Issue #151 – “Degree of Difficulty 2009” – May 26th, 2009

-Congratulations, Class of 2009, you’ve just received your college degrees! If I were you, by now I’d be sick of everyone telling me how this is the worst job market in a generation and that my graduation is coinciding with near-certain apocalypse. I feel your pain, though, having graduated in 2001 during the collapse. When I got back from spring break in Acapulco my senior year, I had a voicemail informing me that the division of the company where I had lined up a full-time job no longer existed. Not the kind of news you want to hear when you’re hungover and sunburned. But fret not, my young apprentices, it’s not all bad. In my annual address to the nation’s graduates, I’d like to present you with some reasons why you’ll fare better in the real world than you think. Or at least fare better than your gloomy douchebag commencement speaker thinks.

-In today’s economy, thrift is the new bling. Which is good since you’ve spent the past four years living as cheaply as possible.
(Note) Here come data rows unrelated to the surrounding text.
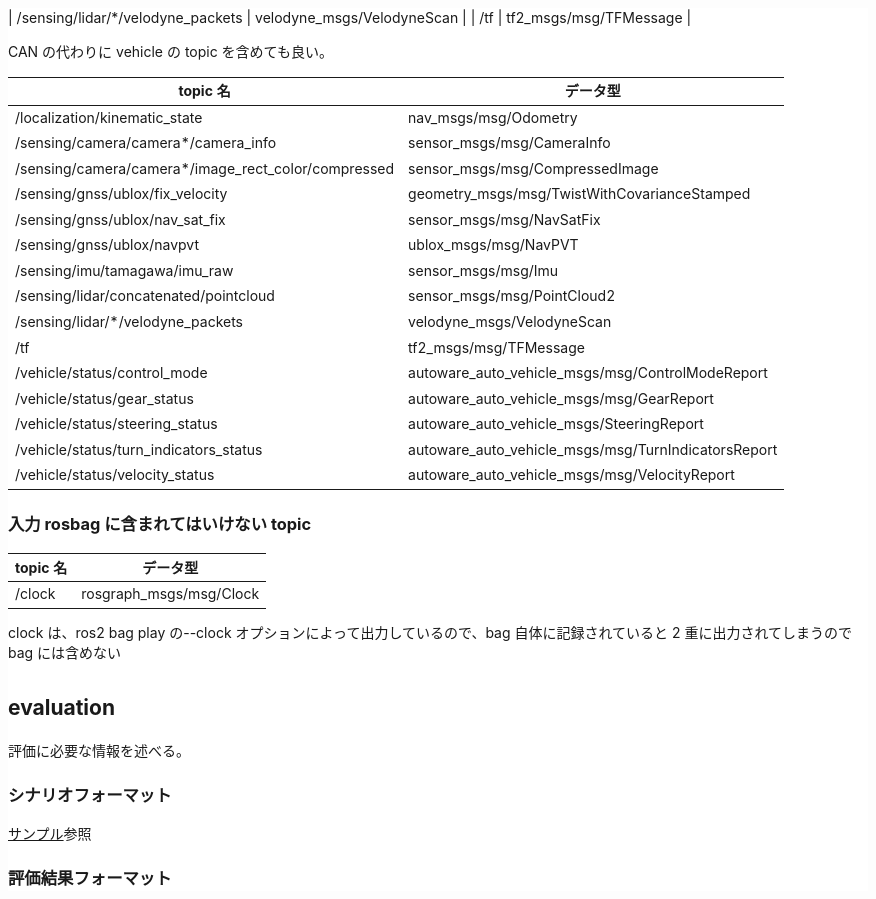 | /sensing/lidar/\*/velodyne_packets                   | velodyne_msgs/VelodyneScan                   |
| /tf                                                  | tf2_msgs/msg/TFMessage                       |

CAN の代わりに vehicle の topic を含めても良い。

| topic 名                                             | データ型                                            |
| ---------------------------------------------------- | --------------------------------------------------- |
| /localization/kinematic_state                        | nav_msgs/msg/Odometry                               |
| /sensing/camera/camera\*/camera_info                 | sensor_msgs/msg/CameraInfo                          |
| /sensing/camera/camera\*/image_rect_color/compressed | sensor_msgs/msg/CompressedImage                     |
| /sensing/gnss/ublox/fix_velocity                     | geometry_msgs/msg/TwistWithCovarianceStamped        |
| /sensing/gnss/ublox/nav_sat_fix                      | sensor_msgs/msg/NavSatFix                           |
| /sensing/gnss/ublox/navpvt                           | ublox_msgs/msg/NavPVT                               |
| /sensing/imu/tamagawa/imu_raw                        | sensor_msgs/msg/Imu                                 |
| /sensing/lidar/concatenated/pointcloud               | sensor_msgs/msg/PointCloud2                         |
| /sensing/lidar/\*/velodyne_packets                   | velodyne_msgs/VelodyneScan                          |
| /tf                                                  | tf2_msgs/msg/TFMessage                              |
| /vehicle/status/control_mode                         | autoware_auto_vehicle_msgs/msg/ControlModeReport    |
| /vehicle/status/gear_status                          | autoware_auto_vehicle_msgs/msg/GearReport           |
| /vehicle/status/steering_status                      | autoware_auto_vehicle_msgs/SteeringReport           |
| /vehicle/status/turn_indicators_status               | autoware_auto_vehicle_msgs/msg/TurnIndicatorsReport |
| /vehicle/status/velocity_status                      | autoware_auto_vehicle_msgs/msg/VelocityReport       |

### 入力 rosbag に含まれてはいけない topic

| topic 名 | データ型                |
| -------- | ----------------------- |
| /clock   | rosgraph_msgs/msg/Clock |

clock は、ros2 bag play の--clock オプションによって出力しているので、bag 自体に記録されていると 2 重に出力されてしまうので bag には含めない

## evaluation

評価に必要な情報を述べる。

### シナリオフォーマット

[サンプル](https://github.com/tier4/driving_log_replayer/blob/main/sample/annotation_less_perception/scenario.yaml)参照

### 評価結果フォーマット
If you own one pair of jeans, eat ramen for breakfast, or have found more uses for red Solo cups than MacGyver, then take heart: you’re more prepared than most for trying times.

-Despite their best efforts, you will still know more about the Internet than any of your older co-workers. And you should, given how many hours during finals you spent in the library Facebook stalking instead of studying. If you want to make an impression at your first job after college, simply tell your boss you’d like to set up a Twitter page for the company.  He’ll be so impressed with your ingenuity that he won’t even realize it only takes fifteen seconds and not the two weeks you estimated.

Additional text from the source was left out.